Re: 30,000 year old Homo erectus

Susan S. Chin (susansf@netcom.com)
Fri, 20 Dec 1996 15:56:02 GMT

: On Sun, 15 Dec 1996, Paul Kekai Manansala wrote:
: > I'm not sure how it supports the Out of Africa hypothesis...

Jane Andrews (mja1002@cus.cam.ac.uk) wrote:
: The late dating of the solo material can very easilly be interpreted in
: the same way as that of the neanderthals. Both the eauropean and asian
: archaic groups are contemporaneous with anatomically modern humans and so
: cannot be ancestoral to them.

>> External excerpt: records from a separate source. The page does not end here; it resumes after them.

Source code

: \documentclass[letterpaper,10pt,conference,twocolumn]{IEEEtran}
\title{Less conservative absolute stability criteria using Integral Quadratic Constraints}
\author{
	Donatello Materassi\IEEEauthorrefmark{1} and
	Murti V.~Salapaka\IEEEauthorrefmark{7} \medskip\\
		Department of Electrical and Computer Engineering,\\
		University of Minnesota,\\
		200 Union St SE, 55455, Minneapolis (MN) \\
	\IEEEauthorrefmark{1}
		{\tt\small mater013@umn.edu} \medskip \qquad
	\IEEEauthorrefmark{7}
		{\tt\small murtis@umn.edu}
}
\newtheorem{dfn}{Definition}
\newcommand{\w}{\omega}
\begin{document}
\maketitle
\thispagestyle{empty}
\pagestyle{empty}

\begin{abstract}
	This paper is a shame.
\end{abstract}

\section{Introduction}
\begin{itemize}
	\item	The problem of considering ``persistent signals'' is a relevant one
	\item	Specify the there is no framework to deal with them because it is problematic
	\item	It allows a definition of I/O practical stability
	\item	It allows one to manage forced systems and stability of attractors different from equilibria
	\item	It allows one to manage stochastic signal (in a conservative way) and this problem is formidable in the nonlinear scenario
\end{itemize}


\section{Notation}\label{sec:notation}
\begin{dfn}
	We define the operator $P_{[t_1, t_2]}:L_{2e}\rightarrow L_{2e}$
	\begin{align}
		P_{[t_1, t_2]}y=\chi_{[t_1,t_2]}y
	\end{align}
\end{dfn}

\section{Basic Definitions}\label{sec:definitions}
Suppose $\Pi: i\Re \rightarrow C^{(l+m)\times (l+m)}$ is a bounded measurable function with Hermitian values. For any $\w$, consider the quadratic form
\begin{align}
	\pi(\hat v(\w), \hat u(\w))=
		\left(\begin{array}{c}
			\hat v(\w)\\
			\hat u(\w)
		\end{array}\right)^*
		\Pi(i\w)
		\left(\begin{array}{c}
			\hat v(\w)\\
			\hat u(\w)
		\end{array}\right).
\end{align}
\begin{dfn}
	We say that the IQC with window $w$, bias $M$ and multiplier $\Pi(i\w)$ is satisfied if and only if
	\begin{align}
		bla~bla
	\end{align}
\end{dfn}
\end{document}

This indicates that at some point the
: archaic populations were replaced by the already evolved modern species.

: To be honest I don't understand how one could interpret the new dates as
: other than in support of replacement.

: Jane Andrews.

Exactly. If anything, the more recent dates for the Solo material may
indicate that this replacement occurred later in Java than in other parts
of the world... again, if the new dates hold up. Since Homo erectus in
other regions of Indonesia have been dated by the same researchers at
1.8mya, and if the multi-regionalists believed there was gene flow
between the two lineages... it would be hard to explain the retentions of
Homo erectus features as recent as 30,000 years ago.